**Provided data**
_ _ _

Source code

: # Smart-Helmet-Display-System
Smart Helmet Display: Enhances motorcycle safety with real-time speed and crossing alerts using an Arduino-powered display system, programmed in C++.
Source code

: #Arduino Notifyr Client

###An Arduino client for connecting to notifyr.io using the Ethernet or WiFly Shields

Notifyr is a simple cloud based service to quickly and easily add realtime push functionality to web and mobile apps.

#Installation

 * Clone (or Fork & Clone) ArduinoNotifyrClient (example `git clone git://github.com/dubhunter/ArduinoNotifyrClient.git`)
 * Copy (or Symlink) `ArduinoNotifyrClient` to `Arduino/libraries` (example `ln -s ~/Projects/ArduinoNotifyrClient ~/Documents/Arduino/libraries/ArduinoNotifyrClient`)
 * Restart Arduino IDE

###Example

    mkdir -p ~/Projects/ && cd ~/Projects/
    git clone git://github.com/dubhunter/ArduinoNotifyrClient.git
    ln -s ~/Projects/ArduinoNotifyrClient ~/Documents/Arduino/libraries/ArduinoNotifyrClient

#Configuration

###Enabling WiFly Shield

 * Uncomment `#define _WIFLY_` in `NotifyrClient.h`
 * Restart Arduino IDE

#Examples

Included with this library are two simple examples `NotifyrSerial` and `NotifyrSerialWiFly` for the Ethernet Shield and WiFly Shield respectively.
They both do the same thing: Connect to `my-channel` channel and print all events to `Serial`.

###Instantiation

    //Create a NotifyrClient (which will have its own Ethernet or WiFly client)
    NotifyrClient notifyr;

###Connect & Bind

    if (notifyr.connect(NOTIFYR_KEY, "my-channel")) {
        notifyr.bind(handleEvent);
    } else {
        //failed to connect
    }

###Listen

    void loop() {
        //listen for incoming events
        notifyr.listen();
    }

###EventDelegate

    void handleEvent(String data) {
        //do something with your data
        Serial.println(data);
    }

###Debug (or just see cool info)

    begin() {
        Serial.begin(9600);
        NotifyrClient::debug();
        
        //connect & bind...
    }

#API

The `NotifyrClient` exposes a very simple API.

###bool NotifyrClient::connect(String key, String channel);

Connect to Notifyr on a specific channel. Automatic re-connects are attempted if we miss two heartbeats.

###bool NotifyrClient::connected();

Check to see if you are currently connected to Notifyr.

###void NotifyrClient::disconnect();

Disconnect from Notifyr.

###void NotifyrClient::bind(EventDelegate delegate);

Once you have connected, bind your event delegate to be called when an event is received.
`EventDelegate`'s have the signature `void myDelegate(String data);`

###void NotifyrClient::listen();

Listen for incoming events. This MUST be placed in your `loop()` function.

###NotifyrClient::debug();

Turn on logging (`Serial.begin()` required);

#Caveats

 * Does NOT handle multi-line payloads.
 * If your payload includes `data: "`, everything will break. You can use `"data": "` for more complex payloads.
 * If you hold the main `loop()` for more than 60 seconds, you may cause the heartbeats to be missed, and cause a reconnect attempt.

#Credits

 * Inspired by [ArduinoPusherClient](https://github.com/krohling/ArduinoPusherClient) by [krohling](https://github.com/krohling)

_ _ _

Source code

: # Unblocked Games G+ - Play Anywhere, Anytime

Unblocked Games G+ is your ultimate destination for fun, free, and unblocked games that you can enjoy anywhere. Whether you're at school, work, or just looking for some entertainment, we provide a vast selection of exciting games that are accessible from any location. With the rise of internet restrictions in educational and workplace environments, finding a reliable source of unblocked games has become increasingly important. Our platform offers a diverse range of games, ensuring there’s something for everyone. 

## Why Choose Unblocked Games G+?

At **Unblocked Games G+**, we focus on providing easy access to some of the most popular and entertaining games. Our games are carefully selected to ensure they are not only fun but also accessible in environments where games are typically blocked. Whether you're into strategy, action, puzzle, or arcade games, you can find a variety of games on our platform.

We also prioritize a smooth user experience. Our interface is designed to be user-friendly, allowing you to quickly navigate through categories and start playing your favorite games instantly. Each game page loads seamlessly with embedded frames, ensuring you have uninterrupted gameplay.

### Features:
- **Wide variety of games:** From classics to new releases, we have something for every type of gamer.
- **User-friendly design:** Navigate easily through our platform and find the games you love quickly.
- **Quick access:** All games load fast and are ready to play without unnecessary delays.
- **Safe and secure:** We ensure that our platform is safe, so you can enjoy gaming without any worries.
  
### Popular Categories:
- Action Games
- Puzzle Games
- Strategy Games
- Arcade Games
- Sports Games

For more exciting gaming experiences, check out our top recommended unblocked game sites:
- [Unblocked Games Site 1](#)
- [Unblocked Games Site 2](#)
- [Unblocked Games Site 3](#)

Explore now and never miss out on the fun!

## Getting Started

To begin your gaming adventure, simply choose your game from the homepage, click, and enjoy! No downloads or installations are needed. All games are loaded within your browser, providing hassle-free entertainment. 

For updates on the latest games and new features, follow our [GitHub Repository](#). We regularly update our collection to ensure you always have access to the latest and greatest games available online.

_ _ _

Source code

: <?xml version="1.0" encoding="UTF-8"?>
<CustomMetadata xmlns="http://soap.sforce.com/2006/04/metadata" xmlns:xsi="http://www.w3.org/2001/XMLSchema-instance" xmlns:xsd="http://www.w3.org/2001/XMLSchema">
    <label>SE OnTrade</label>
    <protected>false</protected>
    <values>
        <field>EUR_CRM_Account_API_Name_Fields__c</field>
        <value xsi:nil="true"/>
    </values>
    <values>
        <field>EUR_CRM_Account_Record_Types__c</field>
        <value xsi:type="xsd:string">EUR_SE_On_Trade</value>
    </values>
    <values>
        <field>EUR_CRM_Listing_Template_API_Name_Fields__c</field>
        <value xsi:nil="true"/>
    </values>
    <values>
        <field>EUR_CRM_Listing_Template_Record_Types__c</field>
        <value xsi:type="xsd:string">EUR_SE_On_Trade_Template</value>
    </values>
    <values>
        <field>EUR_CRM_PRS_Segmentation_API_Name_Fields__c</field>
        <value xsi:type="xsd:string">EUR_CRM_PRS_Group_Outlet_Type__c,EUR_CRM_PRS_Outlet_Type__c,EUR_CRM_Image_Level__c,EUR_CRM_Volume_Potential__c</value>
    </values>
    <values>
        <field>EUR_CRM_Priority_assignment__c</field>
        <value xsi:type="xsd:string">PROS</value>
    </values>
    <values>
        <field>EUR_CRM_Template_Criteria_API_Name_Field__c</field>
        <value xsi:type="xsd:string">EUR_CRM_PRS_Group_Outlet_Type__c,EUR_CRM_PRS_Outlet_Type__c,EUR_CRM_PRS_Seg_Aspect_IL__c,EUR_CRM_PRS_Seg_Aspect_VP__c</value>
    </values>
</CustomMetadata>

_ _ _

**Exercise description**
Task for the records above: copy every line in which the word "bool" occurs.

**Response below**
###bool NotifyrClient::connect(String key, String channel);
###bool NotifyrClient::connected();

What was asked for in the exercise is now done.